● Required action
Every line with the string "playlist" must be copied from the entries below.

● Material to process
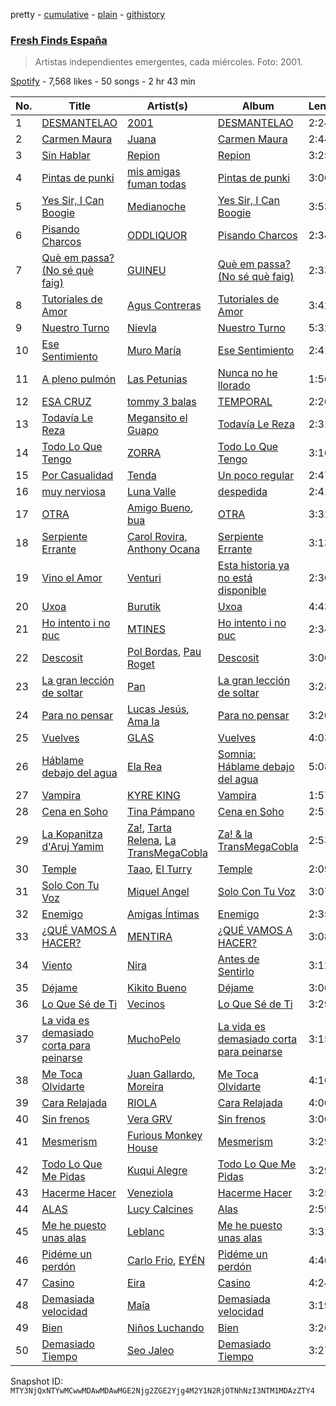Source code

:pretty - [cumulative](/playlists/cumulative/37i9dQZF1DWVhn3qoy98w6.md) - [plain](/playlists/plain/37i9dQZF1DWVhn3qoy98w6) - [githistory](https://github.githistory.xyz/mackorone/spotify-playlist-archive/blob/main/playlists/plain/37i9dQZF1DWVhn3qoy98w6)

### [Fresh Finds España](https://open.spotify.com/playlist/37i9dQZF1DWVhn3qoy98w6)

> Artistas independientes emergentes, cada miércoles\. Foto: 2001.

[Spotify](https://open.spotify.com/user/spotify) - 7,568 likes - 50 songs - 2 hr 43 min

| No. | Title | Artist(s) | Album | Length |
|---|---|---|---|---|
| 1 | [DESMANTELAO](https://open.spotify.com/track/0YbCXBfvO2JhplLAB5FoIx) | [2001](https://open.spotify.com/artist/4ptSxeecnfuKKrOm7oCVPT) | [DESMANTELAO](https://open.spotify.com/album/1haMBzNWlWefhTYo8NswdU) | 2:24 |
| 2 | [Carmen Maura](https://open.spotify.com/track/6ClMdWb43mBKHX73JfqJhO) | [Juana](https://open.spotify.com/artist/59rrpl4VEJ34sIXu4JFp8W) | [Carmen Maura](https://open.spotify.com/album/13I0ZKMSxhl4Iib5HfUjUL) | 2:44 |
| 3 | [Sin Hablar](https://open.spotify.com/track/4xGAVaRPvewFxX3RGLR433) | [Repion](https://open.spotify.com/artist/15o4xwiKZWJ6jOFp9LeP24) | [Repion](https://open.spotify.com/album/5o72CTv41E3lh2h7yNEm1R) | 3:25 |
| 4 | [Pintas de punki](https://open.spotify.com/track/3pYacQzqMUP25Tz1UuJzFL) | [mis amigas fuman todas](https://open.spotify.com/artist/7KdIqg2BmTqrSTJm19a8me) | [Pintas de punki](https://open.spotify.com/album/7f6EA73EsumyisyCgmjHyS) | 3:06 |
| 5 | [Yes Sir, I Can Boogie](https://open.spotify.com/track/0Nsi4QYe7dSV1EGWeD4Ina) | [Medianoche](https://open.spotify.com/artist/0cdMQNFIPkvbCvtapjvbkk) | [Yes Sir, I Can Boogie](https://open.spotify.com/album/1RL06GXjm2fC8w0eYYWsOc) | 3:53 |
| 6 | [Pisando Charcos](https://open.spotify.com/track/4D2RaferzFNzX0dzwnURFX) | [ODDLIQUOR](https://open.spotify.com/artist/1rmlkMXVf5f6ilIVhjow34) | [Pisando Charcos](https://open.spotify.com/album/2m7bYg4g9VkPIl2kKp9pOD) | 2:34 |
| 7 | [Què em passa? \(No sé què faig\)](https://open.spotify.com/track/7xTCYJZAkCq0SaZ3UP7PHx) | [GUINEU](https://open.spotify.com/artist/71LogL8lYEei6YssB4RyVD) | [Què em passa? \(No sé què faig\)](https://open.spotify.com/album/3ZS5W7V55w5dKIJkqsl3ZG) | 2:33 |
| 8 | [Tutoriales de Amor](https://open.spotify.com/track/51Czqib2kDMgNyjUGv4aqF) | [Agus Contreras](https://open.spotify.com/artist/50ENLjdaCeZznlFIeGdemw) | [Tutoriales de Amor](https://open.spotify.com/album/0uL4GZA4RZ1Pt9wgMKBQOx) | 3:42 |
| 9 | [Nuestro Turno](https://open.spotify.com/track/0LKExqZSHcGLCnPXs9FBo6) | [Nievla](https://open.spotify.com/artist/2LnG9Y5m1N69MBmComLbFp) | [Nuestro Turno](https://open.spotify.com/album/4NNztoaC0NhMZvqQVqwUnZ) | 5:32 |
| 10 | [Ese Sentimiento](https://open.spotify.com/track/0RjVKLI1j3ABMy5XxNF6cp) | [Muro María](https://open.spotify.com/artist/5INts4xs8Jf1Rpnkd6Zd2Y) | [Ese Sentimiento](https://open.spotify.com/album/7BZyCYjkwUsyM1tlbtms8D) | 2:41 |
| 11 | [A pleno pulmón](https://open.spotify.com/track/385LOQSsqndhKlZakIZPAA) | [Las Petunias](https://open.spotify.com/artist/5ahvDss0AH60cd2AWqoU1r) | [Nunca no he llorado](https://open.spotify.com/album/7bPbOE1J1kB6Z5PDwkKLHu) | 1:56 |
| 12 | [ESA CRUZ](https://open.spotify.com/track/6k1jtZry83hc5bw44z0ntJ) | [tommy 3 balas](https://open.spotify.com/artist/2toYLRPVyQ0VTBzja0WBBL) | [TEMPORAL](https://open.spotify.com/album/5aQOnI7YrW7AnnU3asp8pr) | 2:26 |
| 13 | [Todavía Le Reza](https://open.spotify.com/track/6XIWmjVhpKvA6eD10TZKq5) | [Megansito el Guapo](https://open.spotify.com/artist/77pveBNk2RqfKuBpCvdG9f) | [Todavía Le Reza](https://open.spotify.com/album/5pPvyLYjMzCzuvqroLKGJs) | 2:31 |
| 14 | [Todo Lo Que Tengo](https://open.spotify.com/track/1PJSAvtTox6WiFA1FIbg8y) | [ZORRA](https://open.spotify.com/artist/5O0wGiF662RZSkYYxVwnv9) | [Todo Lo Que Tengo](https://open.spotify.com/album/2MyAbwcZoq0XyBUhKHrlvL) | 3:16 |
| 15 | [Por Casualidad](https://open.spotify.com/track/02nf2GHoWzEmiNiOL8T1ml) | [Tenda](https://open.spotify.com/artist/6q67yxb78jnAUnVXrbZBHS) | [Un poco regular](https://open.spotify.com/album/2IJ1VnCFUXYTFB5MlT1MB0) | 2:47 |
| 16 | [muy nerviosa](https://open.spotify.com/track/5GMcyZUI3TM91gwKcKqZuS) | [Luna Valle](https://open.spotify.com/artist/7i2n4SRaxtVZFBOOOPKvPB) | [despedida](https://open.spotify.com/album/6gM5E0CKhTA2qXt6eAscAi) | 2:41 |
| 17 | [OTRA](https://open.spotify.com/track/3llK9t8Wzgy8p5mSdic8jn) | [Amigo Bueno](https://open.spotify.com/artist/7tRm5DwLPNaYjWVbGz3fW1), [bua](https://open.spotify.com/artist/5SpWjDEwSMHKHKYgyBM1H2) | [OTRA](https://open.spotify.com/album/0qzljGNU4njjaZFZa2ooSi) | 3:32 |
| 18 | [Serpiente Errante](https://open.spotify.com/track/3tfh7B0KoyaQglA0Q9IwVm) | [Carol Rovira](https://open.spotify.com/artist/03l8FCVHinQvddvneZCZ0h), [Anthony Ocana](https://open.spotify.com/artist/0Hl9bUOHvBaO5Td5vpRvlG) | [Serpiente Errante](https://open.spotify.com/album/1PnpJaspQw4qLTH6Lhr5Ql) | 3:13 |
| 19 | [Vino el Amor](https://open.spotify.com/track/7LWvckYxoIoPb1QW6OnrEb) | [Venturi](https://open.spotify.com/artist/2f1pksYZS7c56itOgksEeE) | [Esta historia ya no está disponible](https://open.spotify.com/album/1nzm7XdIQU2Tg5XBWHew1O) | 2:36 |
| 20 | [Uxoa](https://open.spotify.com/track/67o4L6bcRACDHJxJDRFP0I) | [Burutik](https://open.spotify.com/artist/5zB7ieXnS8yWs08jPNXQQn) | [Uxoa](https://open.spotify.com/album/6mDiTRNMkK5Ai73s6oSkBf) | 4:43 |
| 21 | [Ho intento i no puc](https://open.spotify.com/track/0Bo9fq7DATIgnmqQIep45q) | [MTINES](https://open.spotify.com/artist/76lAr4DMu57YZufBZpdEP4) | [Ho intento i no puc](https://open.spotify.com/album/6lz0z6JjE9yT8juvI86ttZ) | 2:34 |
| 22 | [Descosit](https://open.spotify.com/track/5ayoCVhsmkiT73CkkqJwvv) | [Pol Bordas](https://open.spotify.com/artist/1PcEYX38hbrPwOfzZmEqEI), [Pau Roget](https://open.spotify.com/artist/4UeHkOvxioupNQ6PFa7uFb) | [Descosit](https://open.spotify.com/album/33ZU6ijMtBa9dfBVpZfOPV) | 3:06 |
| 23 | [La gran lección de soltar](https://open.spotify.com/track/6hewMwBo4UrAk7vydcvRIo) | [Pan](https://open.spotify.com/artist/6TwVti0LuoYhLwKylNtvfX) | [La gran lección de soltar](https://open.spotify.com/album/5xSfnM1VeaqLO7OkyIwmAL) | 3:28 |
| 24 | [Para no pensar](https://open.spotify.com/track/6SGc3VWDbNvDeyxQFIMZAi) | [Lucas Jesús](https://open.spotify.com/artist/4aOowso1Cyvob8i68vFQN1), [Ama Ia](https://open.spotify.com/artist/5myr2gHvqlEkktvZioElER) | [Para no pensar](https://open.spotify.com/album/4tGzqDrbMnmljFS92L9wx6) | 3:20 |
| 25 | [Vuelves](https://open.spotify.com/track/1iQfXoms4CRmvE1IM4nI6h) | [GLAS](https://open.spotify.com/artist/4Z1zjj6iQYhxLY9zE9sJch) | [Vuelves](https://open.spotify.com/album/7couQFpNjrSkwP1QshPyRJ) | 4:03 |
| 26 | [Háblame debajo del agua](https://open.spotify.com/track/5xQLQEeLck7582s2LhsjG1) | [Ela Rea](https://open.spotify.com/artist/5KUsgTBOSPOKlv7doXU9H6) | [Somnia: Háblame debajo del agua](https://open.spotify.com/album/6s9cIqXOfIFo01KxqVb2j7) | 5:08 |
| 27 | [Vampira](https://open.spotify.com/track/0FH8rr5hnZhHhgVvzsqKxg) | [KYRE KING](https://open.spotify.com/artist/4bbhNhVyIER7TrBkyY082O) | [Vampira](https://open.spotify.com/album/2VGzweMsMo5G3PTWHlPPRZ) | 1:57 |
| 28 | [Cena en Soho](https://open.spotify.com/track/59AKkrRp64AHVjzaXqb5AF) | [Tina Pámpano](https://open.spotify.com/artist/3JpVAGms96OlNuWPRfrI28) | [Cena en Soho](https://open.spotify.com/album/6KCOdZjebNHFx1PY844CLA) | 2:51 |
| 29 | [La Kopanitza d'Aruj Yamim](https://open.spotify.com/track/2VYXlmRQC4tOl0Fv3ROLxC) | [Za!](https://open.spotify.com/artist/5id3QE9SvJCxWwHVa0zRcD), [Tarta Relena](https://open.spotify.com/artist/40sPlPGgON8MBAiW4CIFTP), [La TransMegaCobla](https://open.spotify.com/artist/5ZGCeFIgsJrHwl1c2tcFXg) | [Za! & la TransMegaCobla](https://open.spotify.com/album/2u62C4T3wa1hGrdpdzqAxw) | 2:53 |
| 30 | [Temple](https://open.spotify.com/track/36YN5EkQ2OIrONxA1tzf2Y) | [Taao](https://open.spotify.com/artist/00I4wKx2BvStGK00Y3Kw5k), [El Turry](https://open.spotify.com/artist/67u4XVeDxZkezu7FGe9ZZC) | [Temple](https://open.spotify.com/album/3UdqbDj9sfOhrIlKrA5Ssv) | 2:09 |
| 31 | [Solo Con Tu Voz](https://open.spotify.com/track/2ivyd5JZg7VBTVu9PFZj36) | [Miquel Angel](https://open.spotify.com/artist/1MjAoX6mkGiGMhIQfAmbG3) | [Solo Con Tu Voz](https://open.spotify.com/album/5MObnFH2M6O7rILHMiXzTC) | 3:07 |
| 32 | [Enemigo](https://open.spotify.com/track/51Uv59zzELqnEh0vEiMH0a) | [Amigas Íntimas](https://open.spotify.com/artist/3UUAW3F5qqRQrTvAHuAarw) | [Enemigo](https://open.spotify.com/album/0yeiy634IWMvn9IfZItOhf) | 2:35 |
| 33 | [¿QUÉ VAMOS A HACER?](https://open.spotify.com/track/5IKjGH6bgaFNqrLH9liwGv) | [MENTIRA](https://open.spotify.com/artist/025KCrdT7Sl83OzsBfEhtu) | [¿QUÉ VAMOS A HACER?](https://open.spotify.com/album/40M2zKQmDS0MLfjo4ksPT1) | 3:08 |
| 34 | [Viento](https://open.spotify.com/track/1PcljKpPNHjWZ0NOB8BYii) | [Nira](https://open.spotify.com/artist/7tLizLCp68SQUCy01Iinwg) | [Antes de Sentirlo](https://open.spotify.com/album/31F8giklXmwNRlq43DbuBJ) | 3:12 |
| 35 | [Déjame](https://open.spotify.com/track/7cTLMQXLO7PlzSgd66lVkT) | [Kikito Bueno](https://open.spotify.com/artist/0tTpj9wxpzdHxLSgnQD8Zf) | [Déjame](https://open.spotify.com/album/0e9uHLoZiLyciCp2nmnfSY) | 3:06 |
| 36 | [Lo Que Sé de Ti](https://open.spotify.com/track/61qaZAO4X1tIADiuTJbGhq) | [Vecinos](https://open.spotify.com/artist/42g6k1iU30Z2lDl0E2oKZR) | [Lo Que Sé de Ti](https://open.spotify.com/album/3W4kRCKtRKybvyChBuTsAH) | 3:29 |
| 37 | [La vida es demasiado corta para peinarse](https://open.spotify.com/track/3WIYqvLuTrOtTq42yiKnew) | [MuchoPelo](https://open.spotify.com/artist/7MxPevTXcOfko4WgYKckDP) | [La vida es demasiado corta para peinarse](https://open.spotify.com/album/0flWVc2oV8C2o3HRYR5icS) | 3:15 |
| 38 | [Me Toca Olvidarte](https://open.spotify.com/track/3siRT58qu3SilQLMS96Lln) | [Juan Gallardo](https://open.spotify.com/artist/74y9C4l2kav1cwaFXzzUKt), [Moreira](https://open.spotify.com/artist/7oprBrcyjELdAALY8hK9pr) | [Me Toca Olvidarte](https://open.spotify.com/album/3V7BmwjuGao7CXtKxY2ed0) | 4:16 |
| 39 | [Cara Relajada](https://open.spotify.com/track/3LANeJSChL6M8J8x9vk0f9) | [RIOLA](https://open.spotify.com/artist/3Ri2BjKwyDM96dsOzYL5r9) | [Cara Relajada](https://open.spotify.com/album/6FvLom2t1qdJvH59799oQJ) | 4:00 |
| 40 | [Sin frenos](https://open.spotify.com/track/4587QDo3NAeiWYErn9jKgI) | [Vera GRV](https://open.spotify.com/artist/03ibrSvByQ6WCX79oFaORa) | [Sin frenos](https://open.spotify.com/album/1uAsj3XqL2t0Ol8R4nys2D) | 3:06 |
| 41 | [Mesmerism](https://open.spotify.com/track/3FJHgoKZ3ooreQc4NVD3UC) | [Furious Monkey House](https://open.spotify.com/artist/4u8LHuDsbX6iiVdAgG2Kq9) | [Mesmerism](https://open.spotify.com/album/5WHa9dbjZAdZG1a8fHHMS3) | 3:29 |
| 42 | [Todo Lo Que Me Pidas](https://open.spotify.com/track/6vrvSNTNcOsb1lJTBtAiTh) | [Kuqui Alegre](https://open.spotify.com/artist/2zpkkM7osuwOVDe9Sfcypc) | [Todo Lo Que Me Pidas](https://open.spotify.com/album/1swKEUFX25G7jBfaaDa9Uv) | 3:29 |
| 43 | [Hacerme Hacer](https://open.spotify.com/track/0Uq47YTNmdJoVAZJ0kYuDd) | [Veneziola](https://open.spotify.com/artist/1jn08k1rDu36pV7dOSbktm) | [Hacerme Hacer](https://open.spotify.com/album/0Vkh541vieXeWqb2WKXq1N) | 3:25 |
| 44 | [ALAS](https://open.spotify.com/track/46dFTrR7IGgWoTbcwjatjC) | [Lucy Calcines](https://open.spotify.com/artist/63QmOmCaD0DlWT7uPtnrqW) | [Alas](https://open.spotify.com/album/0q2c31QhtrSny4iG6sYL0W) | 2:59 |
| 45 | [Me he puesto unas alas](https://open.spotify.com/track/6rDiwLTItUG0RQFmbQdJed) | [Leblanc](https://open.spotify.com/artist/25H3Jsd9aQK2MGTtIeNzhQ) | [Me he puesto unas alas](https://open.spotify.com/album/2vj4YwseJztwlM0xW3mQcf) | 3:31 |
| 46 | [Pidéme un perdón](https://open.spotify.com/track/3UFQHQcgVbKBV6AYGchQH3) | [Carlo Frio](https://open.spotify.com/artist/2ZkSJkvuz5kzvPe4ff1jqc), [EYÉN](https://open.spotify.com/artist/1YvrNIKYZRIEcJGfPWhMWi) | [Pidéme un perdón](https://open.spotify.com/album/7gyScq2Xv0w3TQjnVxYGkv) | 4:46 |
| 47 | [Casino](https://open.spotify.com/track/4ezu1njO7VtPQuxNC9vlb9) | [Eira](https://open.spotify.com/artist/2Wxv0u0QvT9nBcdRxv6G9v) | [Casino](https://open.spotify.com/album/57LxNk5DGtcFOc8BtCN5LT) | 4:24 |
| 48 | [Demasiada velocidad](https://open.spotify.com/track/3DvtwdsEPyu2Cqz4IPbKxP) | [Maīa](https://open.spotify.com/artist/3DcBIxPLJt5OOCsATJe4qB) | [Demasiada velocidad](https://open.spotify.com/album/7EItaNyfMy1wLgFxCVghbZ) | 3:19 |
| 49 | [Bien](https://open.spotify.com/track/1mK9d6riNWxkA0V2pHiLK8) | [Niños Luchando](https://open.spotify.com/artist/32ssrEXNswpY4dF56WYYZl) | [Bien](https://open.spotify.com/album/4td5f6STl6jexGxkFvvy4t) | 3:26 |
| 50 | [Demasiado Tiempo](https://open.spotify.com/track/2uyHDKJHEmeaaRv76ipBKm) | [Seo Jaleo](https://open.spotify.com/artist/0wUAR1OTy7vzf5yUddtc5r) | [Demasiado Tiempo](https://open.spotify.com/album/7MfOqWzqXKK2sTRqLlBzPa) | 3:27 |

Snapshot ID: `MTY3NjQxNTYwMCwwMDAwMDAwMGE2Njg2ZGE2Yjg4M2Y1N2RjOTNhNzI3NTM1MDAzZTY4`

● Solution to this task
:pretty - [cumulative](/playlists/cumulative/37i9dQZF1DWVhn3qoy98w6.md) - [plain](/playlists/plain/37i9dQZF1DWVhn3qoy98w6) - [githistory](https://github.githistory.xyz/mackorone/spotify-playlist-archive/blob/main/playlists/plain/37i9dQZF1DWVhn3qoy98w6)
### [Fresh Finds España](https://open.spotify.com/playlist/37i9dQZF1DWVhn3qoy98w6)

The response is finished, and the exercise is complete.